Norwich primary searches for four unqualified teachers

Norwich primary searches for four unqualified teachers

A primary school run by Inspiration Trust is advertising for four unqualified teachers with no clear options of how those staff will be trained to get qualified status.

Norwich Primary Academy (NPA) last week posted a job advertisement on the Inspiration Trust website for part-time/job sharing “unqualified teachers” to start this September.

The posting said: “We are seeking to appoint up to four professional, reflective and enthusiastic aspiring teachers to join our outstanding team at Norwich Primary Academy, and for Inspiration Trust. This is an exciting, yet incredibly challenging opportunity that will enable the successful applicants to gain the skills to work as a teacher.”
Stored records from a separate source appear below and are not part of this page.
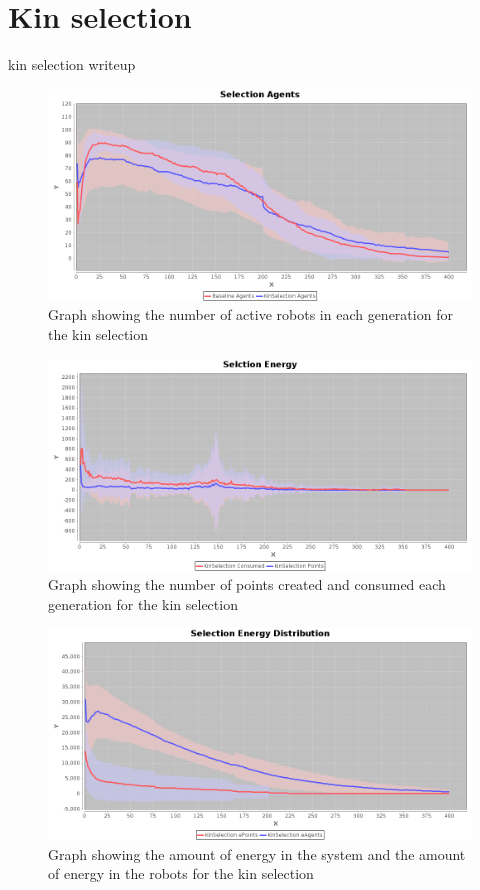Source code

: \documentclass[a4paper]{book}
\begin{document}
\section{Kin selection}

kin selection writeup

\begin{figure}
	\includegraphics[width=\textwidth]{expr2/selection_agents.png}
    \caption{Graph showing the number of active robots in each generation for the kin selection}
    \label{fig:agents_selection}
\end{figure}

\begin{figure}
	\includegraphics[width=\textwidth]{expr2/selection_energy.png}
    \caption{Graph showing the number of points created and consumed each generation for the kin selection}
    \label{fig:points_selection}
\end{figure}

\begin{figure}
\includegraphics[width=\textwidth]{expr2/selection_distribution.png}
    \caption{Graph showing the amount of energy in the system and the amount of energy in the robots for the kin selection}
\label{fig:distribution_selection}
\end{figure}
\end{document}
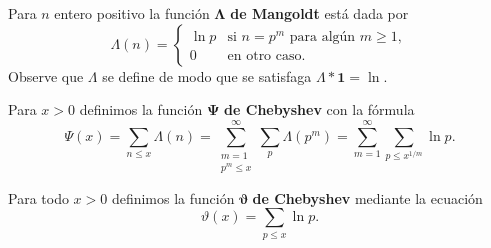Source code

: Para \(n\) entero positivo la funci\'on
\(\boldsymbol{\Lambda}\) \textbf{de Mangoldt} est\'a dada por 
\[
  \Lambda(n) =
  \begin{cases}
    \ln p &\text{si } n = p^m \text{ para alg\'un } m \geq 1,\\
    0 &\text{en otro caso.}
  \end{cases}
\]
Observe que \(\Lambda\) se define de modo que se satisfaga
\(\Lambda * \textbf{1} = \ln\).

Para \(x > 0\) definimos la funci\'on
\(\boldsymbol{\Psi}\) \textbf{de Chebyshev} con la f\'ormula
\[
  \Psi(x)
  = \sum_{n \leq x} \Lambda(n) 
  = \sum_{\substack{m = 1\\p^m \leq x}}^\infty \sum_p \Lambda(p^m)
  = \sum_{m = 1}^\infty \sum_{p \leq x^{1/m}} \ln p.
\]

Para todo \(x > 0\) definimos la funci\'on \(\boldsymbol{\vartheta}\)
\textbf{de Chebyshev} mediante la ecuaci\'on
\[
  \vartheta(x) = \sum_{p \leq x} \ln p.
\]

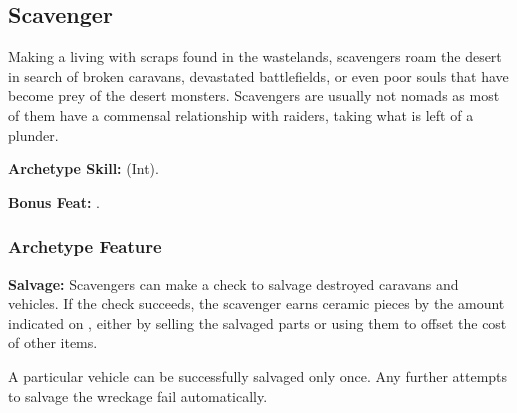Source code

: \subsection{Scavenger}
Making a living with scraps found in the wastelands, scavengers roam the desert in search of broken caravans, devastated battlefields, or even poor souls that have become prey of the desert monsters. Scavengers are usually not nomads as most of them have a commensal relationship with raiders, taking what is left of a plunder.

\textbf{Archetype Skill:}  (Int).

\textbf{Bonus Feat:} .

\subsubsection{Archetype Feature}
\textbf{Salvage:} Scavengers can make a  check to salvage destroyed caravans and vehicles. If the check succeeds, the scavenger earns ceramic pieces by the amount indicated on , either by selling the salvaged parts or using them to offset the cost of other items.

A particular vehicle can be successfully salvaged only once. Any further attempts to salvage the wreckage fail automatically.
It said candidates should be committed to providing “outstanding academic education”, but was amended on Monday to say it was for internal applicants only.

The school, judged as satisfactory by Ofsted before it became an academy, has about 350 pupils.

In contrast, another of the trust’s schools, Great Yarmouth Primary Academy, also advertised for an unqualified teacher but it specifically said the recruit would be put through the salaried School Direct route.

The starting salary for the Norwich posts is £16,300 a year, with the range going up to more than £25,000.

In 2013, South Leeds Academy advertised two posts for unqualified maths teachers. Attacked by unions and the shadow education secretary, Tristram Hunt, the school later said the advert was a “clerical error” and changed it.

NPA headteacher Tessa Holledge said the four new teachers would not have sole responsibility for classes and would be based in a year group team.

“Rigorous training and oversight are paramount. Successful applicants will have one-to-one training sessions with assistant headteachers and detailed topic based training with members of the senior leadership team.

“There will be strong oversight of their work from day one. We will build in placements with other trust schools and team teaching with other experienced and qualified teachers.

“Those who are appointed will benefit greatly from the resources available throughout the whole of the trust.”

She added: “We encourage and support the gaining of additional qualifications and expect those appointed to work towards qualified teacher status (QTS).”

However, when asked how any successful applicant would work towards QTS, she said “to provide the widest opportunity to candidates” the school had chosen not to specify which training route it would choose.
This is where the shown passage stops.